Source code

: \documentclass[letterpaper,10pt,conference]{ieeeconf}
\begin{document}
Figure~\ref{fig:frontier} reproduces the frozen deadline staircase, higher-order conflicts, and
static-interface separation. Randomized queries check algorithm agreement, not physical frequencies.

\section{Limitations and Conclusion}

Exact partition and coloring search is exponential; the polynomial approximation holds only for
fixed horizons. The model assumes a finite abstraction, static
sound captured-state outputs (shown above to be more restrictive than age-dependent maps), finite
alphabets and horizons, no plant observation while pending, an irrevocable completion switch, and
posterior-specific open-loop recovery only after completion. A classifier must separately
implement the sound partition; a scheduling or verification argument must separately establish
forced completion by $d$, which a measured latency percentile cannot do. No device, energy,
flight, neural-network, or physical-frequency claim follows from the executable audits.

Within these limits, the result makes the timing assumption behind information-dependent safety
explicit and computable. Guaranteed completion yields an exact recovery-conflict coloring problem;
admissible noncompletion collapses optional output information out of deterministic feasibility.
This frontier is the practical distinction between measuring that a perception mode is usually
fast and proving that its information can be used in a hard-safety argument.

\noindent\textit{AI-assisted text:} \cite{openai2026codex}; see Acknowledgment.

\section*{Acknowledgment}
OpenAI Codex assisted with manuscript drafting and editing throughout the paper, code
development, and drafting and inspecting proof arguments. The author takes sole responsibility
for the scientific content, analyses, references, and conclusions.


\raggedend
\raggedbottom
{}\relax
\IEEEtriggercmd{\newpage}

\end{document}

────────────────────

▶ _Task details_: Restate each line above word for word.

▶ _Answer area_:
Source code

: \documentclass[letterpaper,10pt,conference]{ieeeconf}
\begin{document}
Figure~\ref{fig:frontier} reproduces the frozen deadline staircase, higher-order conflicts, and
static-interface separation. Randomized queries check algorithm agreement, not physical frequencies.

\section{Limitations and Conclusion}

Exact partition and coloring search is exponential; the polynomial approximation holds only for
fixed horizons. The model assumes a finite abstraction, static
sound captured-state outputs (shown above to be more restrictive than age-dependent maps), finite
alphabets and horizons, no plant observation while pending, an irrevocable completion switch, and
posterior-specific open-loop recovery only after completion. A classifier must separately
implement the sound partition; a scheduling or verification argument must separately establish
forced completion by $d$, which a measured latency percentile cannot do. No device, energy,
flight, neural-network, or physical-frequency claim follows from the executable audits.

Within these limits, the result makes the timing assumption behind information-dependent safety
explicit and computable. Guaranteed completion yields an exact recovery-conflict coloring problem;
admissible noncompletion collapses optional output information out of deterministic feasibility.
This frontier is the practical distinction between measuring that a perception mode is usually
fast and proving that its information can be used in a hard-safety argument.

\noindent\textit{AI-assisted text:} \cite{openai2026codex}; see Acknowledgment.

\section*{Acknowledgment}
OpenAI Codex assisted with manuscript drafting and editing throughout the paper, code
development, and drafting and inspecting proof arguments. The author takes sole responsibility
for the scientific content, analyses, references, and conclusions.


\raggedend
\raggedbottom
{}\relax
\IEEEtriggercmd{\newpage}

\end{document}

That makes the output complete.